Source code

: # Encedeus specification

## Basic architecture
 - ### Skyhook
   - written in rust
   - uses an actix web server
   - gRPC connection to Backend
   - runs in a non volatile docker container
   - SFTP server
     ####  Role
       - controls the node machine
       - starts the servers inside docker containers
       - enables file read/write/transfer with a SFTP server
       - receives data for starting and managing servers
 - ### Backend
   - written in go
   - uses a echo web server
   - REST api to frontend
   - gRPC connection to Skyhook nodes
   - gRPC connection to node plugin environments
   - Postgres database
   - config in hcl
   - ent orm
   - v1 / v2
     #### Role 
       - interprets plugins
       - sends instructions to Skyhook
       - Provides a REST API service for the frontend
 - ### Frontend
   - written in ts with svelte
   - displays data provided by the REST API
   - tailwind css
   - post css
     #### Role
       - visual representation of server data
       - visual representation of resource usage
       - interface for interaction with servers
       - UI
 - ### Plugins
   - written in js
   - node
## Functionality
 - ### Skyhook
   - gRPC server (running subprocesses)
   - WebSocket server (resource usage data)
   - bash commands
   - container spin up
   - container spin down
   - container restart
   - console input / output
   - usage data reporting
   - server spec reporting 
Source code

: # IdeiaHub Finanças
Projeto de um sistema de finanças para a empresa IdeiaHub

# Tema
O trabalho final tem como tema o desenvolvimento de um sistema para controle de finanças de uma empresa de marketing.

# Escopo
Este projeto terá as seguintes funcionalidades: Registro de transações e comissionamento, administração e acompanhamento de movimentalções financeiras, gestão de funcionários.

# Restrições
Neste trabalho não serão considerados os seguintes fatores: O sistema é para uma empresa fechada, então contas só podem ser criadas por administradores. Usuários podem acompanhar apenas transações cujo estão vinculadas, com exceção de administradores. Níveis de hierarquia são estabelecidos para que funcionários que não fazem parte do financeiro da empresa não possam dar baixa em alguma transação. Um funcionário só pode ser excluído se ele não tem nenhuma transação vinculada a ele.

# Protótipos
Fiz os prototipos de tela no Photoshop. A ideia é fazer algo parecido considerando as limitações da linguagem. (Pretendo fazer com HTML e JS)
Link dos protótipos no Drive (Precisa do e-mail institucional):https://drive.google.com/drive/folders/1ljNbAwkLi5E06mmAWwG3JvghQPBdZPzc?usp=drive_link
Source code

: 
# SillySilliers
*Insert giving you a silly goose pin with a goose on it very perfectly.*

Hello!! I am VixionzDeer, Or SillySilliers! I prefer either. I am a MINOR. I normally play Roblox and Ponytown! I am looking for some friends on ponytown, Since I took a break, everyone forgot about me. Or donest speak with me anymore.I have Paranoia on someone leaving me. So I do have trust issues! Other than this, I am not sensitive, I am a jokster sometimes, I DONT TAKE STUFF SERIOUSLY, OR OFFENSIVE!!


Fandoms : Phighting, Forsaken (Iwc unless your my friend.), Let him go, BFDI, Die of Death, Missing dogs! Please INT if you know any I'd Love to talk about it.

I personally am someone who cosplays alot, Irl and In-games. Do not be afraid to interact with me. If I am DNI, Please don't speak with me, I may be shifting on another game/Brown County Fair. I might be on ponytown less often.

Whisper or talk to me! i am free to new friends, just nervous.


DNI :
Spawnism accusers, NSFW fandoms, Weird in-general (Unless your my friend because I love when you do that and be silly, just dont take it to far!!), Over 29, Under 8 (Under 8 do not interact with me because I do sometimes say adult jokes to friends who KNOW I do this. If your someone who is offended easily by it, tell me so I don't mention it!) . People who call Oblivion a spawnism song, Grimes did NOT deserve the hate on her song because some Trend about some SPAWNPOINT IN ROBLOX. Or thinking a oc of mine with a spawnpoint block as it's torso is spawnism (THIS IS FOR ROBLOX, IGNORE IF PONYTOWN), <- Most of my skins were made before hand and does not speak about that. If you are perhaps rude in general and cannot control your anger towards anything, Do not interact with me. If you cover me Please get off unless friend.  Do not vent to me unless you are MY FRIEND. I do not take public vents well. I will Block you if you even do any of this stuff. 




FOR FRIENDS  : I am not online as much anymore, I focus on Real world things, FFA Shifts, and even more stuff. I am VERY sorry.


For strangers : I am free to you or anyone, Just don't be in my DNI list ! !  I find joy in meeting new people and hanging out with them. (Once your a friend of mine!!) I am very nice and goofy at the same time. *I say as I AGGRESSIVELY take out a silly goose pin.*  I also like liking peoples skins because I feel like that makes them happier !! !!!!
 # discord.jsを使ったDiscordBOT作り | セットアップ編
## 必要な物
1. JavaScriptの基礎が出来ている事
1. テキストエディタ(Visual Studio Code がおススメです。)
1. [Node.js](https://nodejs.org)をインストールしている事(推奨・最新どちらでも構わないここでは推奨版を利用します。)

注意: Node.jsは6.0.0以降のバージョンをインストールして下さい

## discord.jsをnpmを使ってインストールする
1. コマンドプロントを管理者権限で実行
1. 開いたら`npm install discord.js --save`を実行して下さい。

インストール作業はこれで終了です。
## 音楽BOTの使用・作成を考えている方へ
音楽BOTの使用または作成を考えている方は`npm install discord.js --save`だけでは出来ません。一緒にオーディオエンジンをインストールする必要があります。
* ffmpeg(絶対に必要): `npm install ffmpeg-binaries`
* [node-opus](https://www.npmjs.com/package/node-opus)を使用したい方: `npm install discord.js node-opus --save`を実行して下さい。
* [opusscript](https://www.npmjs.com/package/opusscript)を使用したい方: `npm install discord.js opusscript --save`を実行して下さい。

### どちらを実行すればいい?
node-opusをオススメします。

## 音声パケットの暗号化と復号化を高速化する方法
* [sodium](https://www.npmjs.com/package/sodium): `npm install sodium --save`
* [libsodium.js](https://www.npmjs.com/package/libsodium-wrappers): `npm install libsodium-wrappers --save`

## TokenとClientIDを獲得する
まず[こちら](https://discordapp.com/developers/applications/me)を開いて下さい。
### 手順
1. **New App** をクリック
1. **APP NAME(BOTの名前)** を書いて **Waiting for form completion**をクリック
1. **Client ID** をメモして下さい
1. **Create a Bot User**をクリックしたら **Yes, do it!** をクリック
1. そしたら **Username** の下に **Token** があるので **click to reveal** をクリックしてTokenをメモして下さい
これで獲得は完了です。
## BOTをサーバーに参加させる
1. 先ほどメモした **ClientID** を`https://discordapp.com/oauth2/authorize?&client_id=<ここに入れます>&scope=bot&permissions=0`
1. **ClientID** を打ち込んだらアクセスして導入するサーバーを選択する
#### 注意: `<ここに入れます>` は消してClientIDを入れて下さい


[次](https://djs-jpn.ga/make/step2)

• WHAT IS NEEDED:
Output each line of the material exactly, keeping every word as it appears.

• RESPONSE BELOW:
Source code

: # Encedeus specification

## Basic architecture
 - ### Skyhook
   - written in rust
   - uses an actix web server
   - gRPC connection to Backend
   - runs in a non volatile docker container
   - SFTP server
     ####  Role
       - controls the node machine
       - starts the servers inside docker containers
       - enables file read/write/transfer with a SFTP server
       - receives data for starting and managing servers
 - ### Backend
   - written in go
   - uses a echo web server
   - REST api to frontend
   - gRPC connection to Skyhook nodes
   - gRPC connection to node plugin environments
   - Postgres database
   - config in hcl
   - ent orm
   - v1 / v2
     #### Role 
       - interprets plugins
       - sends instructions to Skyhook
       - Provides a REST API service for the frontend
 - ### Frontend
   - written in ts with svelte
   - displays data provided by the REST API
   - tailwind css
   - post css
     #### Role
       - visual representation of server data
       - visual representation of resource usage
       - interface for interaction with servers
       - UI
 - ### Plugins
   - written in js
   - node
## Functionality
 - ### Skyhook
   - gRPC server (running subprocesses)
   - WebSocket server (resource usage data)
   - bash commands
   - container spin up
   - container spin down
   - container restart
   - console input / output
   - usage data reporting
   - server spec reporting 
Source code

: # IdeiaHub Finanças
Projeto de um sistema de finanças para a empresa IdeiaHub

# Tema
O trabalho final tem como tema o desenvolvimento de um sistema para controle de finanças de uma empresa de marketing.

# Escopo
Este projeto terá as seguintes funcionalidades: Registro de transações e comissionamento, administração e acompanhamento de movimentalções financeiras, gestão de funcionários.

# Restrições
Neste trabalho não serão considerados os seguintes fatores: O sistema é para uma empresa fechada, então contas só podem ser criadas por administradores. Usuários podem acompanhar apenas transações cujo estão vinculadas, com exceção de administradores. Níveis de hierarquia são estabelecidos para que funcionários que não fazem parte do financeiro da empresa não possam dar baixa em alguma transação. Um funcionário só pode ser excluído se ele não tem nenhuma transação vinculada a ele.

# Protótipos
Fiz os prototipos de tela no Photoshop. A ideia é fazer algo parecido considerando as limitações da linguagem. (Pretendo fazer com HTML e JS)
Link dos protótipos no Drive (Precisa do e-mail institucional):https://drive.google.com/drive/folders/1ljNbAwkLi5E06mmAWwG3JvghQPBdZPzc?usp=drive_link
Source code

: 
# SillySilliers
*Insert giving you a silly goose pin with a goose on it very perfectly.*

Hello!! I am VixionzDeer, Or SillySilliers! I prefer either. I am a MINOR. I normally play Roblox and Ponytown! I am looking for some friends on ponytown, Since I took a break, everyone forgot about me. Or donest speak with me anymore.I have Paranoia on someone leaving me. So I do have trust issues! Other than this, I am not sensitive, I am a jokster sometimes, I DONT TAKE STUFF SERIOUSLY, OR OFFENSIVE!!


Fandoms : Phighting, Forsaken (Iwc unless your my friend.), Let him go, BFDI, Die of Death, Missing dogs! Please INT if you know any I'd Love to talk about it.

I personally am someone who cosplays alot, Irl and In-games. Do not be afraid to interact with me. If I am DNI, Please don't speak with me, I may be shifting on another game/Brown County Fair. I might be on ponytown less often.

Whisper or talk to me! i am free to new friends, just nervous.


DNI :
Spawnism accusers, NSFW fandoms, Weird in-general (Unless your my friend because I love when you do that and be silly, just dont take it to far!!), Over 29, Under 8 (Under 8 do not interact with me because I do sometimes say adult jokes to friends who KNOW I do this. If your someone who is offended easily by it, tell me so I don't mention it!) . People who call Oblivion a spawnism song, Grimes did NOT deserve the hate on her song because some Trend about some SPAWNPOINT IN ROBLOX. Or thinking a oc of mine with a spawnpoint block as it's torso is spawnism (THIS IS FOR ROBLOX, IGNORE IF PONYTOWN), <- Most of my skins were made before hand and does not speak about that. If you are perhaps rude in general and cannot control your anger towards anything, Do not interact with me. If you cover me Please get off unless friend.  Do not vent to me unless you are MY FRIEND. I do not take public vents well. I will Block you if you even do any of this stuff. 




FOR FRIENDS  : I am not online as much anymore, I focus on Real world things, FFA Shifts, and even more stuff. I am VERY sorry.


For strangers : I am free to you or anyone, Just don't be in my DNI list ! !  I find joy in meeting new people and hanging out with them. (Once your a friend of mine!!) I am very nice and goofy at the same time. *I say as I AGGRESSIVELY take out a silly goose pin.*  I also like liking peoples skins because I feel like that makes them happier !! !!!!
 # discord.jsを使ったDiscordBOT作り | セットアップ編
## 必要な物
1. JavaScriptの基礎が出来ている事
1. テキストエディタ(Visual Studio Code がおススメです。)
1. [Node.js](https://nodejs.org)をインストールしている事(推奨・最新どちらでも構わないここでは推奨版を利用します。)

注意: Node.jsは6.0.0以降のバージョンをインストールして下さい

## discord.jsをnpmを使ってインストールする
1. コマンドプロントを管理者権限で実行
1. 開いたら`npm install discord.js --save`を実行して下さい。

インストール作業はこれで終了です。
## 音楽BOTの使用・作成を考えている方へ
音楽BOTの使用または作成を考えている方は`npm install discord.js --save`だけでは出来ません。一緒にオーディオエンジンをインストールする必要があります。
* ffmpeg(絶対に必要): `npm install ffmpeg-binaries`
* [node-opus](https://www.npmjs.com/package/node-opus)を使用したい方: `npm install discord.js node-opus --save`を実行して下さい。
* [opusscript](https://www.npmjs.com/package/opusscript)を使用したい方: `npm install discord.js opusscript --save`を実行して下さい。

### どちらを実行すればいい?
node-opusをオススメします。

## 音声パケットの暗号化と復号化を高速化する方法
* [sodium](https://www.npmjs.com/package/sodium): `npm install sodium --save`
* [libsodium.js](https://www.npmjs.com/package/libsodium-wrappers): `npm install libsodium-wrappers --save`

## TokenとClientIDを獲得する
まず[こちら](https://discordapp.com/developers/applications/me)を開いて下さい。
### 手順
1. **New App** をクリック
1. **APP NAME(BOTの名前)** を書いて **Waiting for form completion**をクリック
1. **Client ID** をメモして下さい
1. **Create a Bot User**をクリックしたら **Yes, do it!** をクリック
1. そしたら **Username** の下に **Token** があるので **click to reveal** をクリックしてTokenをメモして下さい
これで獲得は完了です。
## BOTをサーバーに参加させる
1. 先ほどメモした **ClientID** を`https://discordapp.com/oauth2/authorize?&client_id=<ここに入れます>&scope=bot&permissions=0`
1. **ClientID** を打ち込んだらアクセスして導入するサーバーを選択する
#### 注意: `<ここに入れます>` は消してClientIDを入れて下さい


[次](https://djs-jpn.ga/make/step2)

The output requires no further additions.